There's a huge range of activities on offer and the wallet-draining capacity of this mini 2 sq mile island knows no bounds. Here you'll find zip lines, 4D adventures, dolphin shows, Madame Tussauds, a casino, Universal Studios, hotel resorts and much more to keep you spending.
However, if like us, you find these kinds of things a little tacky and manufactured you can always head to 1 of the 3 beaches which line the coast. All transport on the island is free so grab one of the regular buses and head along to the more secluded Tanjong for a spot of sand and sun.
To get onto the island you can take a cable car which also runs up to the Faber Peak lookout point in the opposite direction but tickets are quite pricey at $29 per person.
You can also take the Sentosa Express monorail near the MRT station which has just 4 stops and costs a flat $4 fee to enter, deductible from any transport card. Equally, just walk over the bridge and pay the $2 admission fee.
MRT: HarborFront - then cross the bridge or take the MonoRail
Singapore Botanic Gardens
If you're looking for a slice of tranquillity in the big city then head over to the wonderful Botanic Gardens for a relaxing stroll. The 82-hectare long stretch is home to over 10,000 species of flora and stretches out, north to south, for around 2.5 km.
There's no admission fee unless you want to visit the National Orchid Centre and the gardens are open from 5am to midnight daily.
The gardens vary from wide open spaces to lakes and more secluded themed gardens so it can really feel like you've left the city behind for a little while.
Don't miss the Ginger Garden and Tropical Rainforest area when you visit and be sure to pick up a map at the entrance to help you find your way around.
If you get hungry or thirsty as you explore there are 3 different restaurants within the gardens but they tend to be on the pricey side. We found the centrally located Casa Verde fine for a coffee and snack but you can always refill your water bottle at one of the many water fountains in the gardens.
MRT: Botanical Gardens
Top Tip: Download this article as a self-guided walking tour on your smartphone. Check out our Singapore city walk on gpsmycity.com
Health in Singapore
The numbers for the emergency services in Singapore are:
Insurance - make sure you are covered by good travel insurance before visiting Singapore as with anywhere. Healthcare is excellent but can prove very costly over prolonged periods.
Vaccinations - seek the advice of your healthcare provider before travelling to Singapore to check for any specific vaccinations or boosters you'll need. Most people shouldn't need to worry about just staying for a few days. Further advice can be found on the Fit4Travel website (UK).
Malaria - there is a very low to zero risk status for Singapore but Dengue Fever is endemic to the region. The general advice is to take the usual precautions to avoid mosquito bites. If you think you are in a higher risk category seek advice before you go as above.
Tap Water - is safe to drink in Singapore. Remember to stay well hydrated in the high humidity.

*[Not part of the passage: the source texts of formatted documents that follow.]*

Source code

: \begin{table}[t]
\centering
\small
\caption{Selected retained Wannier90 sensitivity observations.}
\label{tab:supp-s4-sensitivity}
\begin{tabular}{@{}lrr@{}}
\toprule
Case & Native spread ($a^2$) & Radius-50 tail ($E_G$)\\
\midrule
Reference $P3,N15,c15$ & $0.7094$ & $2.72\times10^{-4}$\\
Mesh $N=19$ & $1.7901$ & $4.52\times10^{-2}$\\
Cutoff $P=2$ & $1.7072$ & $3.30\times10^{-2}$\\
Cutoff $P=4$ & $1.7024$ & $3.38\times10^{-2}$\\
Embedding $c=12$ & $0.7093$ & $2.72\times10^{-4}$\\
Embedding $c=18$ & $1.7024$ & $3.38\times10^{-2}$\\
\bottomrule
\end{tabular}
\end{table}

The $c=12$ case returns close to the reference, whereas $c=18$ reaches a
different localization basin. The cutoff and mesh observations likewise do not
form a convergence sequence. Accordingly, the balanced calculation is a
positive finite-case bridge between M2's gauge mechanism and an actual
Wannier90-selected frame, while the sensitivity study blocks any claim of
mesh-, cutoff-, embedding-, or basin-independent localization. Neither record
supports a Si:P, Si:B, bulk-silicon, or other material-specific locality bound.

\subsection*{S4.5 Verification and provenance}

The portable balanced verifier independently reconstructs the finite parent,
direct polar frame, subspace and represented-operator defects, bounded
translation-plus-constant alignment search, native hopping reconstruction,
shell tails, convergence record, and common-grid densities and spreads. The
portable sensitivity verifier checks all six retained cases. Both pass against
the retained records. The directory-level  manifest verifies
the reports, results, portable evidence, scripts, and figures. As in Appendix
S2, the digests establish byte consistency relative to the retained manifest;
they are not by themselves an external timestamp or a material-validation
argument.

Food - hygiene standards are very high in Singapore but when eating out use your common sense and avoid anywhere that looks unclean or poorly maintained.
Weather in Singapore
Singapore has a very consistent monsoon climate all year round which makes the weather less of a consideration when deciding to visit. Being just 1 degree (137 km) north of the equator provides this steady weather pattern but rain is also common throughout the year so take a brolly or a good raincoat.
The temperature will fluctuate between the mid-twenties and low thirties from day to night regardless of the month or season. Stifling humidity is more likely to affect you during a visit to Singapore. It can reach 100% during heavy rainstorms and hang around 90% very often.